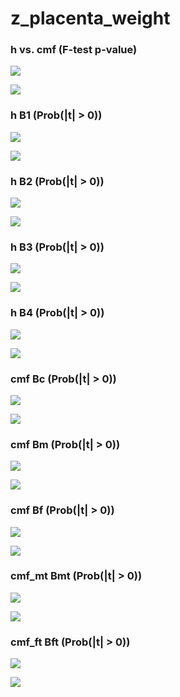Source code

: # z_placenta_weight



### h vs. cmf (F-test p-value)

![](z_placenta_weight_cmf_h_p_MH.png)

![](z_placenta_weight_cmf_h_p_QQ.png)


### h B1 (Prob(|t| > 0))

![](z_placenta_weight_h_B1_p_MH.png)

![](z_placenta_weight_h_B1_p_QQ.png)


### h B2 (Prob(|t| > 0))

![](z_placenta_weight_h_B2_p_MH.png)

![](z_placenta_weight_h_B2_p_QQ.png)


### h B3 (Prob(|t| > 0))

![](z_placenta_weight_h_B3_p_MH.png)

![](z_placenta_weight_h_B3_p_QQ.png)


### h B4 (Prob(|t| > 0))

![](z_placenta_weight_h_B4_p_MH.png)

![](z_placenta_weight_h_B4_p_QQ.png)


### cmf Bc (Prob(|t| > 0))

![](z_placenta_weight_cmf_Bc_p_MH.png)

![](z_placenta_weight_cmf_Bc_p_QQ.png)


### cmf Bm (Prob(|t| > 0))

![](z_placenta_weight_cmf_Bm_p_MH.png)

![](z_placenta_weight_cmf_Bm_p_QQ.png)


### cmf Bf (Prob(|t| > 0))

![](z_placenta_weight_cmf_Bf_p_MH.png)

![](z_placenta_weight_cmf_Bf_p_QQ.png)


### cmf_mt Bmt (Prob(|t| > 0))

![](z_placenta_weight_cmf_mt_Bmt_p_MH.png)

![](z_placenta_weight_cmf_mt_Bmt_p_QQ.png)


### cmf_ft Bft (Prob(|t| > 0))

![](z_placenta_weight_cmf_ft_Bft_p_MH.png)

![](z_placenta_weight_cmf_ft_Bft_p_QQ.png)

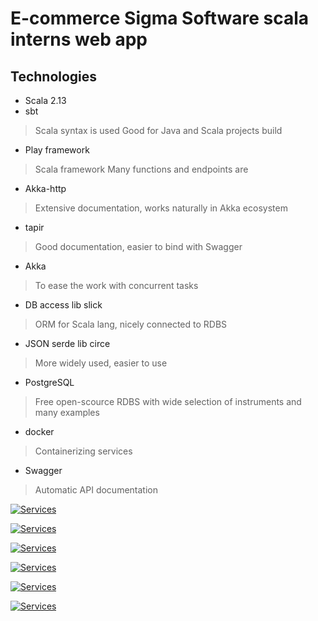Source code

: # E-commerce Sigma Software scala interns web app

## Technologies

- Scala 2.13
- sbt
> Scala syntax is used
> Good for Java and Scala projects build
- Play framework
> Scala framework
> Many functions and endpoints are
- Akka-http
> Extensive documentation, works naturally in Akka ecosystem
- tapir
> Good documentation, easier to bind with Swagger
- Akka
> To ease the work with concurrent tasks
- DB access lib slick
> ORM for Scala lang, nicely connected to RDBS
- JSON serde lib circe
> More widely used, easier to use
- PostgreSQL
> Free open-scource RDBS with wide selection of instruments and many examples
- docker
> Containerizing services
- Swagger
> Automatic API documentation

[![Services](https://img.shields.io/badge/%20%20%F0%9F%93%A6%F0%9F%9A%80-semantic--release-e10079.svg)](https://github.com/SetMyDream/E-commerce/SERVICES.md)

[![Services](https://img.shields.io/badge/%20%20%F0%9F%93%A6%F0%9F%9A%80-semantic--release-e10079.svg)](https://github.com/SetMyDream/E-commerce/chat_service/README.md)

[![Services](https://img.shields.io/badge/%20%20%F0%9F%93%A6%F0%9F%9A%80-semantic--release-e10079.svg)](https://github.com/SetMyDream/E-commerce/dispute_management_service/README.md)

[![Services](https://img.shields.io/badge/%20%20%F0%9F%93%A6%F0%9F%9A%80-semantic--release-e10079.svg)](https://github.com/SetMyDream/E-commerce/product_inventory_service/README.md)

[![Services](https://img.shields.io/badge/%20%20%F0%9F%93%A6%F0%9F%9A%80-semantic--release-e10079.svg)](https://github.com/SetMyDream/E-commerce/reporting_service/README.md)

[![Services](https://img.shields.io/badge/%20%20%F0%9F%93%A6%F0%9F%9A%80-semantic--release-e10079.svg)](https://github.com/SetMyDream/E-commerce/user_management_service/README.md)
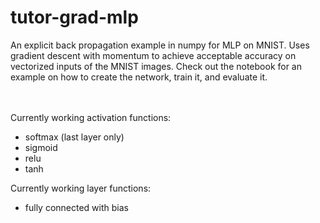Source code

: # tutor-grad-mlp
An explicit back propagation example in numpy for MLP on MNIST.
Uses gradient descent with momentum to achieve acceptable accuracy on
vectorized inputs of the MNIST images. Check out the notebook for an example on
how to create the network, train it, and evaluate it.


<br><br>
Currently working activation functions:
 - softmax (last layer only)
 - sigmoid
 - relu
 - tanh

Currently working layer functions:
 - fully connected with bias
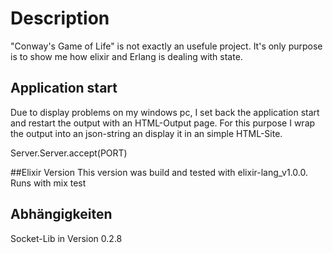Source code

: # Description
"Conway's Game of Life" is not exactly an usefule project. It's only purpose is to show me how elixir and Erlang is dealing with state.

## Application start
Due to display problems on my windows pc, I set back the application start and restart the output with an HTML-Output page. For this purpose I wrap the output into an json-string an display it in an simple HTML-Site. 

Server.Server.accept(PORT)

##Elixir Version
This version was build and tested with elixir-lang_v1.0.0.
Runs with mix test

## Abhängigkeiten
Socket-Lib in Version 0.2.8

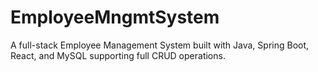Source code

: # EmployeeMngmtSystem
A full-stack Employee Management System built with Java, Spring Boot, React, and MySQL supporting full CRUD operations.
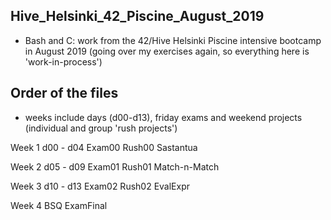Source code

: ## Hive_Helsinki_42_Piscine_August_2019

- Bash and C: work from the 42/Hive Helsinki Piscine intensive bootcamp in August 2019 (going over my exercises again, so everything here is 'work-in-process')




## Order of the files 
- weeks include days (d00-d13), friday exams and weekend projects (individual and group 'rush projects')

Week 1 
d00 - d04
Exam00
Rush00
Sastantua

Week 2
d05 - d09
Exam01
Rush01
Match-n-Match

Week 3
d10 - d13
Exam02
Rush02
EvalExpr

Week 4
BSQ
ExamFinal
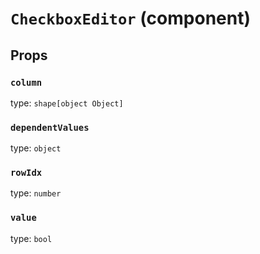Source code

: `CheckboxEditor` (component)
============================



Props
-----

### `column`

type: `shape[object Object]`


### `dependentValues`

type: `object`


### `rowIdx`

type: `number`


### `value`

type: `bool`

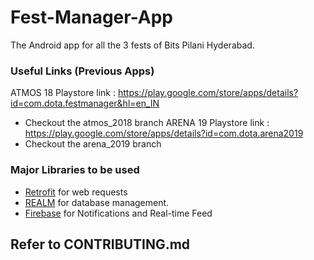 # Fest-Manager-App
The Android app for all the 3 fests of Bits Pilani Hyderabad.

### Useful Links (Previous Apps)

ATMOS 18 Playstore link : https://play.google.com/store/apps/details?id=com.dota.festmanager&hl=en_IN
* Checkout the atmos_2018 branch 
ARENA 19 Playstore link : https://play.google.com/store/apps/details?id=com.dota.arena2019
* Checkout the arena_2019 branch

### Major Libraries to be used

* [Retrofit](http://square.github.io/retrofit/) for web requests
* [REALM](https://realm.io/docs/java/latest/#getting-started) for database management.
* [Firebase](https://firebase.google.com/) for Notifications and Real-time Feed 

## Refer to CONTRIBUTING.md
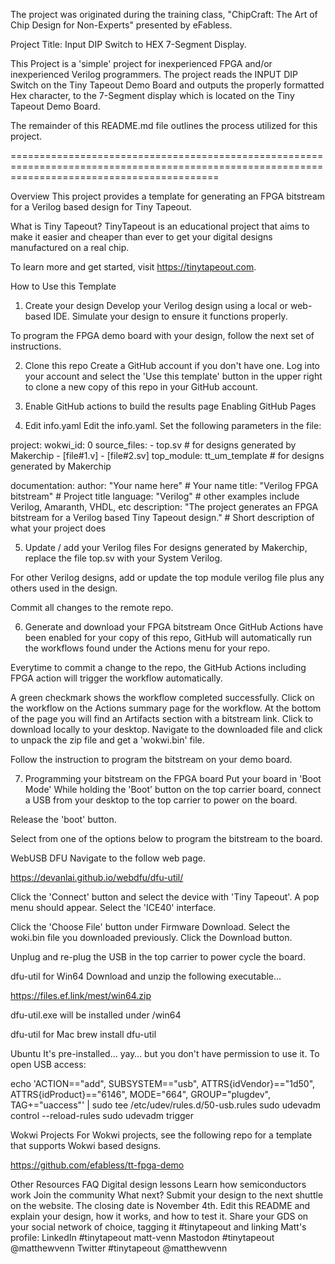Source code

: The project was originated during the training class, "ChipCraft: The Art of Chip Design for Non-Experts" presented by eFabless.

Project Title: Input DIP Switch to HEX 7-Segment Display.

This Project is a 'simple' project for inexperienced FPGA and/or inexperienced Verilog programmers. 
The project reads the INPUT DIP Switch on the Tiny Tapeout Demo Board and outputs the properly formatted Hex character, to the 7-Segment display which is located on the Tiny Tapeout Demo Board.

The remainder of this README.md file outlines the process utilized for this project.

================================================================================================================================================

Overview
This project provides a template for generating an FPGA bitstream for a Verilog based design for Tiny Tapeout.

What is Tiny Tapeout?
TinyTapeout is an educational project that aims to make it easier and cheaper than ever to get your digital designs manufactured on a real chip.

To learn more and get started, visit https://tinytapeout.com.

How to Use this Template
1. Create your design
Develop your Verilog design using a local or web-based IDE. Simulate your design to ensure it functions properly.

To program the FPGA demo board with your design, follow the next set of instructions.

2. Clone this repo
Create a GitHub account if you don't have one. Log into your account and select the 'Use this template' button in the upper right to clone a new copy of this repo in your GitHub account.

3. Enable GitHub actions to build the results page
Enabling GitHub Pages
4. Edit info.yaml
Edit the info.yaml. Set the following parameters in the file:

project:
  wokwi_id:  0
  source_files:
    - top.sv  # for designs generated by Makerchip
    - [file#1.v]
    - [file#2.sv]
  top_module: tt_um_template  # for designs generated by Makerchip 
  
documentation: 
  author:       "Your name here"                   # Your name
  title:        "Verilog FPGA bitstream"           # Project title
  language:     "Verilog"                          # other examples include Verilog, Amaranth, VHDL, etc
  description:  "The project generates an FPGA bitstream for a Verilog based Tiny Tapeout design."      # Short description of what your project does

5. Update / add your Verilog files
For designs generated by Makerchip, replace the file top.sv with your System Verilog.

For other Verilog designs, add or update the top module verilog file plus any others used in the design.

Commit all changes to the remote repo.

6. Generate and download your FPGA bitstream
Once GitHub Actions have been enabled for your copy of this repo, GitHub will automatically run the workflows found under the Actions menu for your repo.

Everytime to commit a change to the repo, the GitHub Actions including FPGA action will trigger the workflow automatically.

A green checkmark shows the workflow completed successfully. Click on the workflow on the Actions summary page for the workflow. At the bottom of the page you will find an Artifacts section with a bitstream link. Click to download locally to your desktop. Navigate to the downloaded file and click to unpack the zip file and get a 'wokwi.bin' file.

Follow the instruction to program the bitstream on your demo board.

7. Programming your bitstream on the FPGA board
Put your board in 'Boot Mode'
While holding the 'Boot' button on the top carrier board, connect a USB from your desktop to the top carrier to power on the board.

Release the 'boot' button.

Select from one of the options below to program the bitstream to the board.

WebUSB DFU
Navigate to the follow web page.

https://devanlai.github.io/webdfu/dfu-util/

Click the 'Connect' button and select the device with 'Tiny Tapeout'. A pop menu should appear. Select the 'ICE40' interface.

Click the 'Choose File' button under Firmware Download. Select the woki.bin file you downloaded previously. Click the Download button.

Unplug and re-plug the USB in the top carrier to power cycle the board.

dfu-util for Win64
Download and unzip the following executable...

https://files.ef.link/mest/win64.zip

dfu-util.exe will be installed under /win64

dfu-util for Mac
brew install dfu-util

Ubuntu
It's pre-installed… yay… but you don't have permission to use it. To open USB access:

echo 'ACTION=="add", SUBSYSTEM=="usb", ATTRS{idVendor}=="1d50", ATTRS{idProduct}=="6146", MODE="664", GROUP="plugdev", TAG+="uaccess"' | sudo tee /etc/udev/rules.d/50-usb.rules sudo udevadm control --reload-rules sudo udevadm trigger

Wokwi Projects
For Wokwi projects, see the following repo for a template that supports Wokwi based designs.

https://github.com/efabless/tt-fpga-demo

Other Resources
FAQ
Digital design lessons
Learn how semiconductors work
Join the community
What next?
Submit your design to the next shuttle on the website. The closing date is November 4th.
Edit this README and explain your design, how it works, and how to test it.
Share your GDS on your social network of choice, tagging it #tinytapeout and linking Matt's profile:
LinkedIn #tinytapeout matt-venn
Mastodon #tinytapeout @matthewvenn
Twitter #tinytapeout @matthewvenn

- - - -

- **Requirement**: Scan the records above and show every line in which the word "copy" occurs.

- **Answer to this exercise**:
Create a GitHub account if you don't have one. Log into your account and select the 'Use this template' button in the upper right to clone a new copy of this repo in your GitHub account.
Once GitHub Actions have been enabled for your copy of this repo, GitHub will automatically run the workflows found under the Actions menu for your repo.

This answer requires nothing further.